■ ACTIVITY:
Where in the data does the word "needs" appear? Find those lines and copy them.

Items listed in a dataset
╔══

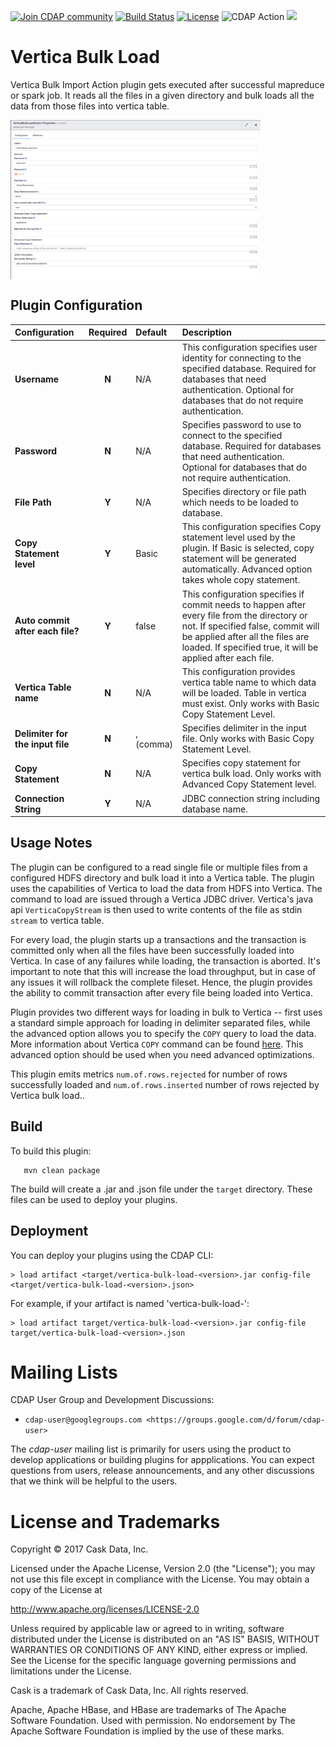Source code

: <a href="https://cdap-users.herokuapp.com/"><img alt="Join CDAP community" src="https://cdap-users.herokuapp.com/badge.svg?t=vertica-bulk-load"/></a> [![Build Status](https://travis-ci.org/hydrator/vertica-bulk-load.svg?branch=master)](https://travis-ci.org/hydrator/vertica-bulk-load) [![License](https://img.shields.io/badge/License-Apache%202.0-blue.svg)](https://opensource.org/licenses/Apache-2.0) <img alt="CDAP Action" src="https://cdap-users.herokuapp.com/assets/cdap-action.svg"/> []() <img src="https://cdap-users.herokuapp.com/assets/cm-available.svg"/>

Vertica Bulk Load
=================

Vertica Bulk Import Action plugin gets executed after successful mapreduce or spark job. It reads all the files in a given directory and bulk loads all the data from those files into vertica table. 

<img align="center" src="docs/plugin-vertica-bulk-load.png"  width="400" alt="plugin configuration" />

Plugin Configuration
---------------------

| Configuration | Required | Default | Description |
| :------------ | :------: | :----- | :---------- |
| **Username** | **N** | N/A | This configuration specifies user identity for connecting to the specified database. Required for databases that need authentication. Optional for databases that do not require authentication. |
| **Password** | **N** | N/A | Specifies password to use to connect to the specified database. Required for databases that need authentication. Optional for databases that do not require authentication. |
| **File Path** | **Y** | N/A | Specifies directory or file path which needs to be loaded to database. |
| **Copy Statement level** | **Y** | Basic| This configuration specifies Copy statement level used by the plugin. If Basic is selected, copy statement will be generated automatically. Advanced option takes whole copy statement. |
| **Auto commit after each file?** | **Y** | false | This configuration specifies if commit needs to happen after every file from the directory or not. If specified false, commit will be applied after all the files are loaded. If specified true, it will be applied after each file. |
| **Vertica Table name** | **N** | N/A | This configuration provides vertica table name to which data will be loaded. Table in vertica must exist. Only works with Basic Copy Statement Level. |
| **Delimiter for the input file** | **N** | , (comma) | Specifies delimiter in the input file. Only works with Basic Copy Statement Level. |
| **Copy Statement** | **N** | N/A | Specifies copy statement for vertica bulk load. Only works with Advanced Copy Statement level. |
| **Connection String** | **Y** | N/A | JDBC connection string including database name. |


Usage Notes
-----------

The plugin can be configured to a read single file or multiple files from a configured HDFS directory and bulk load it into a Vertica table. The plugin uses the capabilities of Vertica to load the data from HDFS into Vertica. The command to load are issued through a Vertica JDBC driver. Vertica's java api `VerticaCopyStream` is then used to write contents of the file as stdin `stream` to vertica table. 

For every load, the plugin starts up a transactions and the transaction is committed only when all the files have been successfully loaded into Vertica. In case of any failures while loading, the transaction is aborted. It's important to note that this will increase the load throughput, but in case of any issues it will rollback the complete fileset. Hence, the plugin provides the ability to commit transaction after every file being loaded into Vertica.

Plugin provides two different ways for loading in bulk to Vertica -- first uses a standard simple approach for loading in delimiter separated files, while the advanced option allows you to specify the ```COPY``` query to load the data. More information about Vertica ```COPY``` command can be found [here](https://my.vertica.com/docs/7.1.x/HTML/Content/Authoring/AdministratorsGuide/BulkLoadCOPY/BulkLoadingData.htm). This advanced option should be used when you need advanced optimizations.

This plugin emits metrics ```num.of.rows.rejected``` for number of rows successfully loaded and ```num.of.rows.inserted``` number of rows rejected by Vertica bulk load.. 

Build
-----
To build this plugin:

```
   mvn clean package
```    

The build will create a .jar and .json file under the ``target`` directory.
These files can be used to deploy your plugins.

Deployment
----------
You can deploy your plugins using the CDAP CLI:

    > load artifact <target/vertica-bulk-load-<version>.jar config-file <target/vertica-bulk-load-<version>.json>

For example, if your artifact is named 'vertica-bulk-load-<version>':

    > load artifact target/vertica-bulk-load-<version>.jar config-file target/vertica-bulk-load-<version>.json
    
# Mailing Lists

CDAP User Group and Development Discussions:

* `cdap-user@googlegroups.com <https://groups.google.com/d/forum/cdap-user>`

The *cdap-user* mailing list is primarily for users using the product to develop
applications or building plugins for appplications. You can expect questions from 
users, release announcements, and any other discussions that we think will be helpful 
to the users.

# License and Trademarks

Copyright © 2017 Cask Data, Inc.

Licensed under the Apache License, Version 2.0 (the "License"); you may not use this file except
in compliance with the License. You may obtain a copy of the License at

http://www.apache.org/licenses/LICENSE-2.0

Unless required by applicable law or agreed to in writing, software distributed under the 
License is distributed on an "AS IS" BASIS, WITHOUT WARRANTIES OR CONDITIONS OF ANY KIND, 
either express or implied. See the License for the specific language governing permissions 
and limitations under the License.

Cask is a trademark of Cask Data, Inc. All rights reserved.

Apache, Apache HBase, and HBase are trademarks of The Apache Software Foundation. Used with
permission. No endorsement by The Apache Software Foundation is implied by the use of these marks.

╚══

■ RESPONSE TO THE TASK:
| **File Path** | **Y** | N/A | Specifies directory or file path which needs to be loaded to database. |
| **Auto commit after each file?** | **Y** | false | This configuration specifies if commit needs to happen after every file from the directory or not. If specified false, commit will be applied after all the files are loaded. If specified true, it will be applied after each file. |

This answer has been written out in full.